Go Back   The macosxhints Forums > OS X Help Requests > UNIX - General



Reply
 
Thread Tools Rate Thread Display Modes
Old 01-22-2005, 04:47 AM   #1
nmerriam
Triple-A Player
 
Join Date: Sep 2004
Posts: 60
Way to grab the common part of a file name?

I've been going script-crazy the past few days, automating just about everything I do on a regular basis (and making the scripts accessible through OnMyCommand).

I've got one organizing script right now that's working well, but I can think of a way to make it better.
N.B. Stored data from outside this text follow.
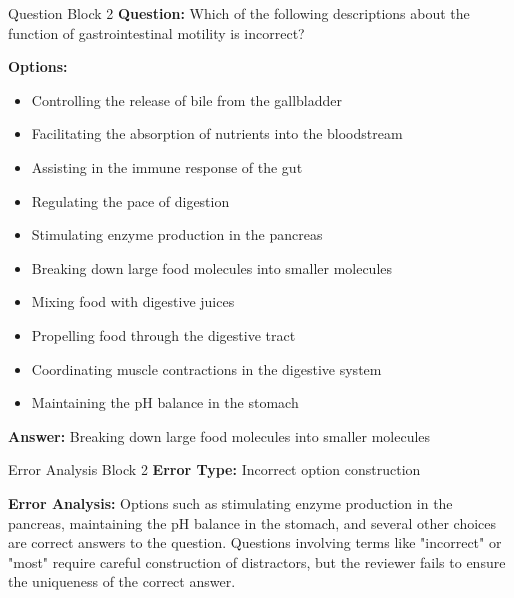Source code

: \begin{questionbox}{Question Block 2}
\noindent \textbf{Question:} Which of the following descriptions about the function of gastrointestinal motility is incorrect?

\bigskip
\noindent \textbf{Options:}
\begin{itemize}
    \item Controlling the release of bile from the gallbladder
    \item Facilitating the absorption of nutrients into the bloodstream
    \item Assisting in the immune response of the gut
    \item Regulating the pace of digestion
    \item Stimulating enzyme production in the pancreas
    \item Breaking down large food molecules into smaller molecules
    \item Mixing food with digestive juices
    \item Propelling food through the digestive tract
    \item Coordinating muscle contractions in the digestive system
    \item Maintaining the pH balance in the stomach
\end{itemize}

\noindent \textbf{Answer:} Breaking down large food molecules into smaller molecules
\end{questionbox}

\begin{errorbox}{Error Analysis Block 2}
\noindent \textbf{Error Type:} Incorrect option construction

\noindent \textbf{Error Analysis:} Options such as stimulating enzyme production in the pancreas, maintaining the pH balance in the stomach, and several other choices are correct answers to the question. Questions involving terms like "incorrect" or "most" require careful construction of distractors, but the reviewer fails to ensure the uniqueness of the correct answer.
\end{errorbox}


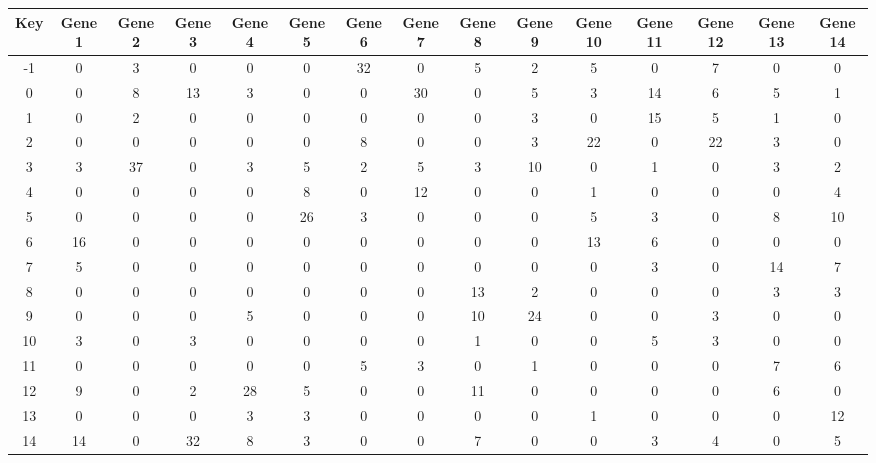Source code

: \begin{tabular}{|c|c|c|c|c|c|c|c|c|c|c|c|c|c|c|}
\hline
Key & Gene 1 & Gene 2 & Gene 3 & Gene 4 & Gene 5 & Gene 6 & Gene 7 & Gene 8 & Gene 9 & Gene 10 & Gene 11 & Gene 12 & Gene 13 & Gene 14 \\
\hline
-1 & 0 & 3 & 0 & 0 & 0 & 32 & 0 & 5 & 2 & 5 & 0 & 7 & 0 & 0 \\
0 & 0 & 8 & 13 & 3 & 0 & 0 & 30 & 0 & 5 & 3 & 14 & 6 & 5 & 1 \\
1 & 0 & 2 & 0 & 0 & 0 & 0 & 0 & 0 & 3 & 0 & 15 & 5 & 1 & 0 \\
2 & 0 & 0 & 0 & 0 & 0 & 8 & 0 & 0 & 3 & 22 & 0 & 22 & 3 & 0 \\
3 & 3 & 37 & 0 & 3 & 5 & 2 & 5 & 3 & 10 & 0 & 1 & 0 & 3 & 2 \\
4 & 0 & 0 & 0 & 0 & 8 & 0 & 12 & 0 & 0 & 1 & 0 & 0 & 0 & 4 \\
5 & 0 & 0 & 0 & 0 & 26 & 3 & 0 & 0 & 0 & 5 & 3 & 0 & 8 & 10 \\
6 & 16 & 0 & 0 & 0 & 0 & 0 & 0 & 0 & 0 & 13 & 6 & 0 & 0 & 0 \\
7 & 5 & 0 & 0 & 0 & 0 & 0 & 0 & 0 & 0 & 0 & 3 & 0 & 14 & 7 \\
8 & 0 & 0 & 0 & 0 & 0 & 0 & 0 & 13 & 2 & 0 & 0 & 0 & 3 & 3 \\
9 & 0 & 0 & 0 & 5 & 0 & 0 & 0 & 10 & 24 & 0 & 0 & 3 & 0 & 0 \\
10 & 3 & 0 & 3 & 0 & 0 & 0 & 0 & 1 & 0 & 0 & 5 & 3 & 0 & 0 \\
11 & 0 & 0 & 0 & 0 & 0 & 5 & 3 & 0 & 1 & 0 & 0 & 0 & 7 & 6 \\
12 & 9 & 0 & 2 & 28 & 5 & 0 & 0 & 11 & 0 & 0 & 0 & 0 & 6 & 0 \\
13 & 0 & 0 & 0 & 3 & 3 & 0 & 0 & 0 & 0 & 1 & 0 & 0 & 0 & 12 \\
14 & 14 & 0 & 32 & 8 & 3 & 0 & 0 & 7 & 0 & 0 & 3 & 4 & 0 & 5 \\
\hline
\end{tabular}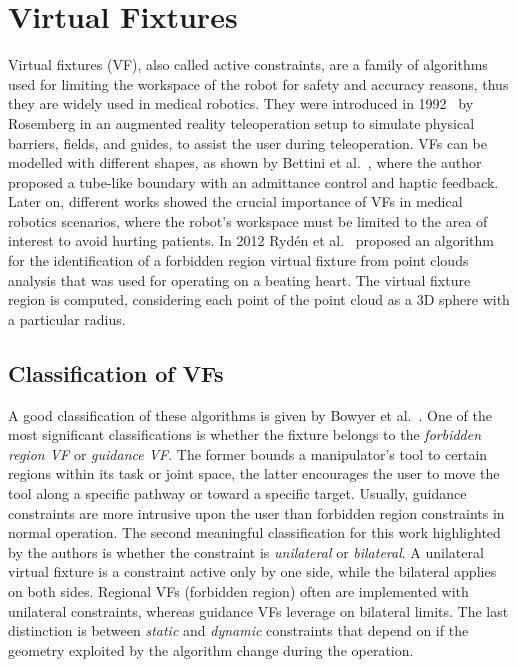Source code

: \newpage
\chapter{Virtual Fixtures}

Virtual fixtures (VF), also called active constraints, are a family of algorithms used for limiting the workspace of the robot for safety and accuracy reasons, thus they are widely used in medical robotics. They were introduced in 1992~\cite{rosemberg1992use} by Rosemberg in an augmented reality teleoperation setup to simulate physical barriers, fields, and guides, to assist the user during teleoperation. 
VFs can be modelled with different shapes, as shown by Bettini et al.~\cite{bettini2004vision}, where the author proposed a tube-like boundary with an admittance control and haptic feedback. Later on, different works showed the crucial importance of VFs in medical robotics scenarios, where the robot's workspace must be limited to the area of interest to avoid hurting patients. In 2012 Rydén et al.~\cite{ryden2012forbidden} proposed an algorithm for the identification of a forbidden region virtual fixture from point clouds analysis that was used for operating on a beating heart. The virtual fixture region is computed, considering each point of the point cloud as a 3D sphere with a particular radius.

\section{Classification of VFs}

A good classification of these algorithms is given by Bowyer et al.~\cite{bowyer2014active}. One of the most significant classifications is whether the fixture belongs to the \textit{forbidden region VF} or \textit{guidance VF}. The former bounds a manipulator’s tool to certain regions within its task or joint space, the latter encourages the user to move the tool along a specific pathway or toward a specific target. Usually, guidance constraints are more intrusive upon the user than forbidden region constraints in normal operation. The second meaningful classification for this work highlighted by the authors is whether the constraint is \textit{unilateral} or \textit{bilateral}.
A unilateral virtual fixture is a constraint active only by one side, while the bilateral applies on both sides. 
Regional VFs (forbidden region) often are implemented with unilateral constraints, whereas guidance VFs leverage on bilateral limits.
The last distinction is between \textit{static} and \textit{dynamic} constraints that depend on if the geometry exploited by the algorithm change during the operation.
Say I have a directory of files with common root names, but different endings:

California Vacation 2-20-2005 0001.jpg
California Vacation 2-20-2005 0002.jpg
California Vacation 2-20-2005 0003.jpg

or

James Taylor - Make it Rain - In the mood.mp3
James Taylor - Make it Rain - Kill me softly.mp3
James Taylor - Make it Rain - Just us chickens.mp3

Right now my script pops up a dialogue and inserts the name of the first file, so I just delete the unique part on the end, hit enter, and then the script will make a directory with the common part and move each file that has that common beginning to that directory.

California Vacation 2-20-2005
California Vacation 2-20-2005 0001.jpg
California Vacation 2-20-2005 0002.jpg
California Vacation 2-20-2005 0003.jpg

Is there a command line technique that could automate the finding of the common root? I'm thinking in the abstract that making an array of the filenames and comparing character by character until they are != ?

Would there be a way to have it recognize the trailing common "padding", as above where I wouldn't want a directory named "California Vacation 2-20-2005 000" or "James Taylor - Make it Rain - " -- some way to tell it to trim the end of spaces, hyphens, even redundant zeros? I don't have the slightest idea where to start -- I'm certain perl could do it (it can do anything!) but I also wouldn't be surprised to find out that 3 simple command line utilities piped together could do it.

Hoping someone here can at least point me in the best direction to start googling!

ack, the things that keep me up at night
Nathaniel
nmerriam is offline   Reply With Quote
Old 01-22-2005, 12:03 PM   #2
Pope Stewart
Triple-A Player
 
Join Date: May 2004
Posts: 84
If you wanted to do that over and over, then think of some common flag to mark the unique stuff.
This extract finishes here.